Helen McCrory’s Hester leads the National Theatre’s The Deep Blue Sea through calm and tempest. She is reunited with director Carrie Cracknell following Medea, also at the National Theatre, in 2013. Hester has left a successful husband who still proposes to love her, for a man who will never give her everything she desires. Terrence Rattigan’s play is not just, though, a story of her two lives with two men – one young, present and impulsive; one proper, past and resolute. She is a woman caught in the entrapments of her time.
Tom Scutt’s set is a cross-section of a bluely lit London town house. Hester’s shabby but elegant rooms fill downstage. A white staircase and other tenants’ rooms are visible behind. The simple frame structure is exposed with the changes in light and the turquoise gauze, drawn taut to make walls, looks fragile enough to puncture. Like Hester. It’s like peering into a doll’s house submerged beneath the sea; we see life in miniature and at its most desperate.
The translucency reveals the movements of Hester’s neighbours. The dry yet kindly Mr Harris is elusive upstairs. Mrs Elton attends her duties as landlady, chief of which is to gossip. Predictable Mr and Mrs Welsh do good together and she’s pregnant. It symbolises everything Hester has forgone: hope, decorum, the future. In a stormy interlude between scenes, spot lights from lamps are used to highlight, one by one, the people of the house. Life for them goes on.
Fleeting versions of Hester pass through the play. I want to picture each one – each ephemeral ghostly stance as she stands staring into the city caught in light from the window – each boldly glamorous entrance in a skirted coat – each frail and quiet moment in time collapsed on her kitchen floor. McCrory captures all this brokenness into one character: a woman in mid-century London whose choices in life are almost fatally limited, cast adrift from her self.
Hester is at one time a pallid and frail counterpart to Freddie (Tom Burke). Their mutual attraction is palpable but their love cruelly unequal. Colour and brash youth arrive with his noisy entrance from the golf club though, as a pilot, Freddie’s life ended in 1940. This production finds a sympathetic heart to his character. There is no one here to easily blame.
At her most vulnerable, McCrory plays Hester as a woman grieving, from whom all hope has drained. Beneath, though, is a steely reserve and commitment to her decisions.
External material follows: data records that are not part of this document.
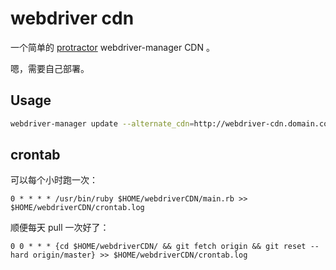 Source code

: # webdriver cdn

一个简单的 [protractor](https://github.com/angular/protractor) webdriver-manager CDN 。

嗯，需要自己部署。

## Usage

```bash
webdriver-manager update --alternate_cdn=http://webdriver-cdn.domain.com/
```

## crontab

可以每个小时跑一次：

```crontab
0 * * * * /usr/bin/ruby $HOME/webdriverCDN/main.rb >> $HOME/webdriverCDN/crontab.log
```

顺便每天 pull 一次好了：

```crontab
0 0 * * * {cd $HOME/webdriverCDN/ && git fetch origin && git reset --hard origin/master} >> $HOME/webdriverCDN/crontab.log
```
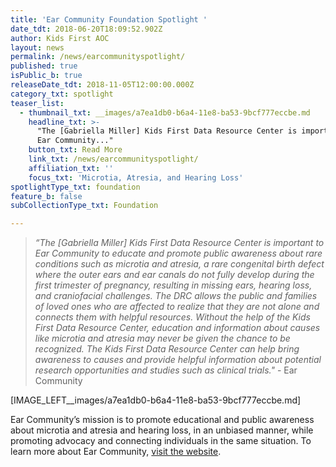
 ```yaml
---
title: 'Ear Community Foundation Spotlight '
date_tdt: 2018-06-20T18:09:52.902Z
author: Kids First AOC
layout: news
permalink: /news/earcommunityspotlight/
published: true
isPublic_b: true
releaseDate_tdt: 2018-11-05T12:00:00.000Z
category_txt: spotlight
teaser_list:
  - thumbnail_txt: __images/a7ea1db0-b6a4-11e8-ba53-9bcf777eccbe.md
    headline_txt: >-
      "The [Gabriella Miller] Kids First Data Resource Center is important to
      Ear Community..."
    button_txt: Read More
    link_txt: /news/earcommunityspotlight/
    affiliation_txt: ''
    focus_txt: 'Microtia, Atresia, and Hearing Loss'
spotlightType_txt: foundation
feature_b: false
subCollectionType_txt: Foundation

---
```
















<blockquote>
    <p><em>“The [Gabriella Miller] Kids First Data Resource Center is important to Ear Community to educate and promote public awareness about rare conditions such as microtia and atresia, a rare congenital birth defect where the outer ears and ear canals do not fully develop during the first trimester of pregnancy, resulting in missing ears, hearing loss, and craniofacial challenges. The DRC allows the public and families of loved ones who are affected to realize that they are not alone and connects them with helpful resources. Without the help of the Kids First Data Resource Center, education and information about causes like microtia and atresia may never be given the chance to be recognized. The Kids First Data Resource Center can help bring awareness to causes and provide helpful information about potential research opportunities and studies such as clinical trials." </em> - Ear Community</p>
</blockquote>
 
 
[IMAGE_LEFT__images/a7ea1db0-b6a4-11e8-ba53-9bcf777eccbe.md]


Ear Community’s mission is to promote educational and public awareness about microtia and atresia and 
hearing loss, in an unbiased manner, while promoting advocacy and connecting individuals in the same situation.  To learn more about Ear Community, <a href="https://earcommunity.org/">visit the website</a>. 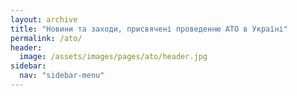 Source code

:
 ```yaml
---
layout: archive
title: "Новини та заходи, присвячені проведенню АТО в Україні"
permalink: /ato/
header:
  image: /assets/images/pages/ato/header.jpg
sidebar:
  nav: "sidebar-menu"
---
```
Humour comes from her polite dealings with busybody neighbours. “Why ever would she do a thing like that?” Mr Elton mansplains her issues with incredulous lack of tact. He means well.
Miller does well. With blunt realism he tells her that beyond hope, there is life. But it is up to her to find it. McCrory has called their production “irreverent”. I’m not so sure – I found reverie and respect, hurt and pining, and pin-pointed elegance in The Deep Blue Sea. But she’s right if she means there hasn’t been Rattigan on stage like it.